The number of solutions in \([0,2 \pi]\) of the equation \(16^{\sin ^2 x}+16^{\cos ^2 x}=10\) is

\(\begin{aligned} & 16^{\sin ^2 x}+16^{\cos ^2 x}=10 \\ & 16^{\sin ^2 x}+16^{1-\sin ^2 x}=10 \\ & 16^{\sin ^2 x}+\frac{16}{16^{\sin ^2 x}}=10\end{aligned}\)
Let \(16^{\sin ^2 x}=\mathrm{t}\)
\(\therefore \mathrm{t}+\frac{16}{\mathrm{t}}=10 \)
\( \therefore \mathrm{t}^2-10 \mathrm{t}+16=0 \)
\( \Rightarrow \mathrm{t}=2 \text { and } \mathrm{t}=8\)
Now, \(16^{\sin ^2 x}=2\) and \(16^{\sin ^2 x}=8\)
\(2^{4 \sin ^2 x}=2^1 \text { and } 2^{4 \sin ^2 x}=2^3 \)
\( \therefore 4 \sin ^2 x=1 \text { and } 4 \sin ^2 x=3 \)
\( \therefore \sin ^2 x=\frac{1}{4} \text { and } \sin ^2 x=\frac{3}{4} \)

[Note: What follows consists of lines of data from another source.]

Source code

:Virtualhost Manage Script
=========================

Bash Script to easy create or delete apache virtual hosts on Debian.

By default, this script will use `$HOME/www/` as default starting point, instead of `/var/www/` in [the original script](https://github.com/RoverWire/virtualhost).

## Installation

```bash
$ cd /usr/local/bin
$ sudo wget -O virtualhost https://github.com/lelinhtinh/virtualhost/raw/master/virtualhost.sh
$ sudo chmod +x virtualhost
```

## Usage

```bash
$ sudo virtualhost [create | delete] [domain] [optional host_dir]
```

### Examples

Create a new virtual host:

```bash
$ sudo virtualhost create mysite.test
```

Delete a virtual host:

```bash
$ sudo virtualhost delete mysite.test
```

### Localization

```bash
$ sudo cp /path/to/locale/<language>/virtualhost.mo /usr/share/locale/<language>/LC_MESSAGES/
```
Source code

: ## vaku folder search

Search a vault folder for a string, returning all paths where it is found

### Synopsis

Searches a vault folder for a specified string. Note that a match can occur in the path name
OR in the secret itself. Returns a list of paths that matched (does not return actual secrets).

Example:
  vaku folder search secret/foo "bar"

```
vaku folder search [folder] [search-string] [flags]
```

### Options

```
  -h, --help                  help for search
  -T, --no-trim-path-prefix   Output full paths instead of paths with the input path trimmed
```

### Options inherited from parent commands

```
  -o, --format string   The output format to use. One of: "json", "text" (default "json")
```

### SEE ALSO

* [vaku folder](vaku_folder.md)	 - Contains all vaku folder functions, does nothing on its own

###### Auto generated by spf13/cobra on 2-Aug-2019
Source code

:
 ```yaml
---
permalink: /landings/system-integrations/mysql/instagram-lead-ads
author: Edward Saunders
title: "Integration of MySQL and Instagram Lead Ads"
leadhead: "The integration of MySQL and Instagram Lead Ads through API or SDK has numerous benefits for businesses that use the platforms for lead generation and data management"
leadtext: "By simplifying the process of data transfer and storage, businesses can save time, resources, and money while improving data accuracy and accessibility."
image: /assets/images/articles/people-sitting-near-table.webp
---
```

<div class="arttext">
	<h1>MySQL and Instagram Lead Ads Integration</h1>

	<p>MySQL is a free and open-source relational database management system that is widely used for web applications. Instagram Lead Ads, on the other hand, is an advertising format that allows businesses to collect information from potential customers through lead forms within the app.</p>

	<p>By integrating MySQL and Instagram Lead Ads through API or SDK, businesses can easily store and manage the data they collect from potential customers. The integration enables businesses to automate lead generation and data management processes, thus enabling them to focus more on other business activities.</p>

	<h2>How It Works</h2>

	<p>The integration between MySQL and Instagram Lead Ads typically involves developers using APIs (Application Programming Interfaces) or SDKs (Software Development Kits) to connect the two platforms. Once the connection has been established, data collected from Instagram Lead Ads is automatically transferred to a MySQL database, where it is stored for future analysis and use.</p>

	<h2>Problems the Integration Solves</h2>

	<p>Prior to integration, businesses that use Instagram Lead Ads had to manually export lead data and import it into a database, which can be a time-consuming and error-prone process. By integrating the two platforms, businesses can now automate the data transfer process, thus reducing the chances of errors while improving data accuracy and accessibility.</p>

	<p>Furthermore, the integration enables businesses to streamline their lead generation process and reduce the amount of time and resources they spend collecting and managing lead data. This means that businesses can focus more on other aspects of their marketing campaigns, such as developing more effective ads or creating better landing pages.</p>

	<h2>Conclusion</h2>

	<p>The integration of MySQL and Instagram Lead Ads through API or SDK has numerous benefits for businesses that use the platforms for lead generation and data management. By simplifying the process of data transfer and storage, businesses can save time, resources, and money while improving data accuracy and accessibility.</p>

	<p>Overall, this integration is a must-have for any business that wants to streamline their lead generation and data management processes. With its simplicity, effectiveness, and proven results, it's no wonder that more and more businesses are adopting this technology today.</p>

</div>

\( \sin x= \pm \frac{1}{2} \text { and } \sin x= \pm \frac{\sqrt{3}}{2} \)
\( \therefore x=\frac{\pi}{6}, \frac{5 \pi}{6}, \frac{7 \pi}{6}, \frac{11 \pi}{6} \text { and } x=\frac{\pi}{3}, \frac{2 \pi}{3}, \frac{4 \pi}{3}, \frac{5 \pi}{3}\)
\(\therefore\) number of solutions \(=8\).